Mais les prêtres des autres dieux, et les vieillards qui avaient été consuls, ou qui avaient obtenu le triomphe, ne purent se résoudre à quitter Rome. Ils se revêtirent chacun de ses habits sacrés et tout resplendissants, et ils se vouèrent en sacrifice pour leur patrie, par une prière dont ils répétaient les termes, après le grand-pontife Fabius ; et ensuite ils s’assirent, dans le Forum, sur leurs sièges d’ivoire, attendant le sort que les dieux leur réservaient.

Trois jours après la bataille, Brennus arriva devant Rome, avec son armée. Quand il vit les portes et les murailles sans gardes, il soupçonna d’abord quelque ruse, et il craignit une embuscade, ne pouvant croire que les Romains eussent pris le parti désespéré d’abandonner leur ville.
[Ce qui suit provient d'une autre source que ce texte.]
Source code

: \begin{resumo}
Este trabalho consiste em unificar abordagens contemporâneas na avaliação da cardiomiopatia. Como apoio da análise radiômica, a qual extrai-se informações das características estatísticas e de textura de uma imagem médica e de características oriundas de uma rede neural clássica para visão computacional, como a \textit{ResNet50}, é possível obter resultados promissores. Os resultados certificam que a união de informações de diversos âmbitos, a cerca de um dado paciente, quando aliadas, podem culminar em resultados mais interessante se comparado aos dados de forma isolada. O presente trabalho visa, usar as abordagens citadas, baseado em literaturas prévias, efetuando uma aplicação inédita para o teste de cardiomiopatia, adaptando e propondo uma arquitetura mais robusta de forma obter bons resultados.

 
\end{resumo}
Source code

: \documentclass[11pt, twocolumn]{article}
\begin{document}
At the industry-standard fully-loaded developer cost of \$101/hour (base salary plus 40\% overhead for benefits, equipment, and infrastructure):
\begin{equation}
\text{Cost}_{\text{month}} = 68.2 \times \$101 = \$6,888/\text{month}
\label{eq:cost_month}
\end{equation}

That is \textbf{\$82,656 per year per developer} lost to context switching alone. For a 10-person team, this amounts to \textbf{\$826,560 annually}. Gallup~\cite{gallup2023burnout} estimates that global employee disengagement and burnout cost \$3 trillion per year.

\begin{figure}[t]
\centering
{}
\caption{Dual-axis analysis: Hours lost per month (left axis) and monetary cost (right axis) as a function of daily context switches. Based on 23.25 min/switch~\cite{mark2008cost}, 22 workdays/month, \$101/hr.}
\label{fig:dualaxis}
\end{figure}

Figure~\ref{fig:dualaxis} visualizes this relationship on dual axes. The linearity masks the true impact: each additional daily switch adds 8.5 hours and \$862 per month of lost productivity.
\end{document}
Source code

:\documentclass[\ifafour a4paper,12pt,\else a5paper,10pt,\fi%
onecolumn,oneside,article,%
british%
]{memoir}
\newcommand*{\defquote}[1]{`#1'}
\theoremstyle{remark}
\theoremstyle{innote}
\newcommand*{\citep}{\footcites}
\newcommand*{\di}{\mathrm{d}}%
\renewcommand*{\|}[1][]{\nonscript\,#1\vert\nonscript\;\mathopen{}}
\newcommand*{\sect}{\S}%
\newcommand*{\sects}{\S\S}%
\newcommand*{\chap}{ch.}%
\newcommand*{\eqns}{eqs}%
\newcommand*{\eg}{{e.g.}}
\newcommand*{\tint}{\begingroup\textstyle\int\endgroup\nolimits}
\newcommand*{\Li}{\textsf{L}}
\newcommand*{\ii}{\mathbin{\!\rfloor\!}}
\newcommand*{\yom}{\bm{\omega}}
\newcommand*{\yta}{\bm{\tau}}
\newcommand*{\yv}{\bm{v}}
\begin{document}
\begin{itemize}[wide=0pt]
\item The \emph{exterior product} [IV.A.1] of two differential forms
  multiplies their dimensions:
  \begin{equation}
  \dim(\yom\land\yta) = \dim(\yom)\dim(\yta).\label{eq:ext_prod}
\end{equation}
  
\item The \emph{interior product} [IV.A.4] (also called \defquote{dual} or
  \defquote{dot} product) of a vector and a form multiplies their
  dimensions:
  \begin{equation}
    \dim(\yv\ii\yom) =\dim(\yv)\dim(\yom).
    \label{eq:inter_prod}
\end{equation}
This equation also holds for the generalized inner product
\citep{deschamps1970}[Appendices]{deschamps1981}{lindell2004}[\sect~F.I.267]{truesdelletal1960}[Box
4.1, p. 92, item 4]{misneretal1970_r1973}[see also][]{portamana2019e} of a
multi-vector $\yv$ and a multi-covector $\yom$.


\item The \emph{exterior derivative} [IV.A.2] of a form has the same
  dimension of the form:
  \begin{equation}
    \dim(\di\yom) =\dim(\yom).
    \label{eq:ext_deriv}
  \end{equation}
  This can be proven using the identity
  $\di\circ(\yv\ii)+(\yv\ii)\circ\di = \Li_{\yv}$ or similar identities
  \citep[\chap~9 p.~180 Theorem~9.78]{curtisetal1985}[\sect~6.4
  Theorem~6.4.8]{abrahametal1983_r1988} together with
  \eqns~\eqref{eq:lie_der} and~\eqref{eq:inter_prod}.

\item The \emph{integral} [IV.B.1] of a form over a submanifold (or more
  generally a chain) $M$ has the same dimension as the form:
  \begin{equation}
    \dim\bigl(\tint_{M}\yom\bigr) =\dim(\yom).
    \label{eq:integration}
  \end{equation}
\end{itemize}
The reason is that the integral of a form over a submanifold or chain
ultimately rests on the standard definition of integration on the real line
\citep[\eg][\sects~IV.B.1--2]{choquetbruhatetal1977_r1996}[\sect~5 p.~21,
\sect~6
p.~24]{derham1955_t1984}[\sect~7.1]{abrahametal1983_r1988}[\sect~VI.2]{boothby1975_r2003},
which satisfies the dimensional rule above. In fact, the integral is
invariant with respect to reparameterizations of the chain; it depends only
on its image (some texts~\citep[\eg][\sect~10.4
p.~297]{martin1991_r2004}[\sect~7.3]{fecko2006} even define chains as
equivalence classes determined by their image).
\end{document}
Il s’assura bientôt que rien n’était plus vrai ; et il poussa son cheval par la porte Colline[2]. Il avait pris Rome un peu plus de trois cent soixante années après sa fondation, si toutefois on peut croire qu’il se soit conservé une connaissance exacte de ces temps anciens, lorsque l’on considère cette confusion chronologique

  1. Suivant Tite-Live, Albinus les conduisit à Céré en Étrurie.
  2. Près du mont Quirinal.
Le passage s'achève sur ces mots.